#### [What you should do]
Wherever the word "label" appears in a line of the records, copy that line.
===
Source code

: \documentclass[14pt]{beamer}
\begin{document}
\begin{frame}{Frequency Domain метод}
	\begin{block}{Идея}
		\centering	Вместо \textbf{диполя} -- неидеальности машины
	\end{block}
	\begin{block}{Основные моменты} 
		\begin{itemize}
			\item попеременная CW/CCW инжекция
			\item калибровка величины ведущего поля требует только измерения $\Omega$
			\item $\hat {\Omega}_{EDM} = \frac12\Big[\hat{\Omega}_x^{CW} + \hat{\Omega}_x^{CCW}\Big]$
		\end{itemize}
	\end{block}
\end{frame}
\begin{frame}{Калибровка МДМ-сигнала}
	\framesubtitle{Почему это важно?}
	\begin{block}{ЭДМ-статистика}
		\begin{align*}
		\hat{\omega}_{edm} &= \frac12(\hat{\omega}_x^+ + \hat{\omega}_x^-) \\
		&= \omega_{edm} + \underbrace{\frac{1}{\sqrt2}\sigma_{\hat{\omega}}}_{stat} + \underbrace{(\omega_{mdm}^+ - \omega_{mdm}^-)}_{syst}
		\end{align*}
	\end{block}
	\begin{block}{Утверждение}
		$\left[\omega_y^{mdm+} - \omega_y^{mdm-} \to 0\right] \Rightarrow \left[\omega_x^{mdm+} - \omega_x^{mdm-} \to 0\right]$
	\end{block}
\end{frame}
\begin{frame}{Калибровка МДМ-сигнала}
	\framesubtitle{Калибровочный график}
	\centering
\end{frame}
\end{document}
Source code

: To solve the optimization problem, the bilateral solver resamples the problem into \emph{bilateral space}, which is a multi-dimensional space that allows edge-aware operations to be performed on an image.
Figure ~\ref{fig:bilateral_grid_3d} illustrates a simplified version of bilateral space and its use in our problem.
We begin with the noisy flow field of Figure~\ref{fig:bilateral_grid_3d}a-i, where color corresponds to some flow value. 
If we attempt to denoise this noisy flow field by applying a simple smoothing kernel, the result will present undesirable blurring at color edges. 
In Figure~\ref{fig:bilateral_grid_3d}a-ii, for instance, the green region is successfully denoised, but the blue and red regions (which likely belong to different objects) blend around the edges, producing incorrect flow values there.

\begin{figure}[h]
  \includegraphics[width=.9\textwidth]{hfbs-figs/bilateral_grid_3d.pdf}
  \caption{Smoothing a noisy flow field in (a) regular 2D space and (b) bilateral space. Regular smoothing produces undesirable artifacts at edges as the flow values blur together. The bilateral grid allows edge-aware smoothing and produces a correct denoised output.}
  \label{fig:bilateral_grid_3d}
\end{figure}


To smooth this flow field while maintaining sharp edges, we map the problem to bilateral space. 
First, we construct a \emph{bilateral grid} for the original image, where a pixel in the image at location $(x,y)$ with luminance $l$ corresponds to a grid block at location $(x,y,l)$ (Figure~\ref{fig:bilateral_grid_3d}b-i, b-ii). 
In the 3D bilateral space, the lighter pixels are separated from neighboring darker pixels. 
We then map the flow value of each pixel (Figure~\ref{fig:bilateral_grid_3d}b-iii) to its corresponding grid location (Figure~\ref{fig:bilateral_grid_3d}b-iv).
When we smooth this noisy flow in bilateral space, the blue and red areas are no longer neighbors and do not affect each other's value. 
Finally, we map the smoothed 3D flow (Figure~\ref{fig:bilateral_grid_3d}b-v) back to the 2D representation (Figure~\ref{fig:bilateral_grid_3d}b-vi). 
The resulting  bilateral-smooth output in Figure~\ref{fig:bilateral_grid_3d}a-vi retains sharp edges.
===
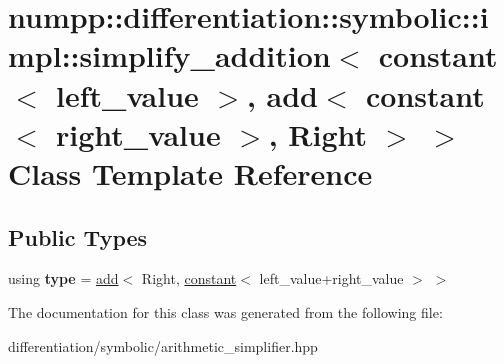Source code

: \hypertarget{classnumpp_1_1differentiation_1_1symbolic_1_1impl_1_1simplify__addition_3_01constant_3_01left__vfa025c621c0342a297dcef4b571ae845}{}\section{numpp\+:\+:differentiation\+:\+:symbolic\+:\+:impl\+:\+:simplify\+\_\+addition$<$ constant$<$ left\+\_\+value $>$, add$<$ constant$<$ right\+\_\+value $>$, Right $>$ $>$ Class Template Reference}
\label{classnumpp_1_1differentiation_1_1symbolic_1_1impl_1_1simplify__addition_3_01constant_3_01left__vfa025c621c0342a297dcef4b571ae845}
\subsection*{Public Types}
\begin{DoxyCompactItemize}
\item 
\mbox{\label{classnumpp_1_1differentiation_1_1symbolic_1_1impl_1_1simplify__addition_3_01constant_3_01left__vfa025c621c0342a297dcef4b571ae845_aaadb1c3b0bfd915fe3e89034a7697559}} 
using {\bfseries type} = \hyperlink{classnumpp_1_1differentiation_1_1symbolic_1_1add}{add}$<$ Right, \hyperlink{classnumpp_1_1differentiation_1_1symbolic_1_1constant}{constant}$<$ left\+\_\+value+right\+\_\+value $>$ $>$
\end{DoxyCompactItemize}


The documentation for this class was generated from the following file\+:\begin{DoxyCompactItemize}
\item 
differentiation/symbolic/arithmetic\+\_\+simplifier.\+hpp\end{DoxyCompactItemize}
===
#### [Answer box]
  \label{fig:bilateral_grid_3d}
\label{classnumpp_1_1differentiation_1_1symbolic_1_1impl_1_1simplify__addition_3_01constant_3_01left__vfa025c621c0342a297dcef4b571ae845}
\mbox{\label{classnumpp_1_1differentiation_1_1symbolic_1_1impl_1_1simplify__addition_3_01constant_3_01left__vfa025c621c0342a297dcef4b571ae845_aaadb1c3b0bfd915fe3e89034a7697559}} 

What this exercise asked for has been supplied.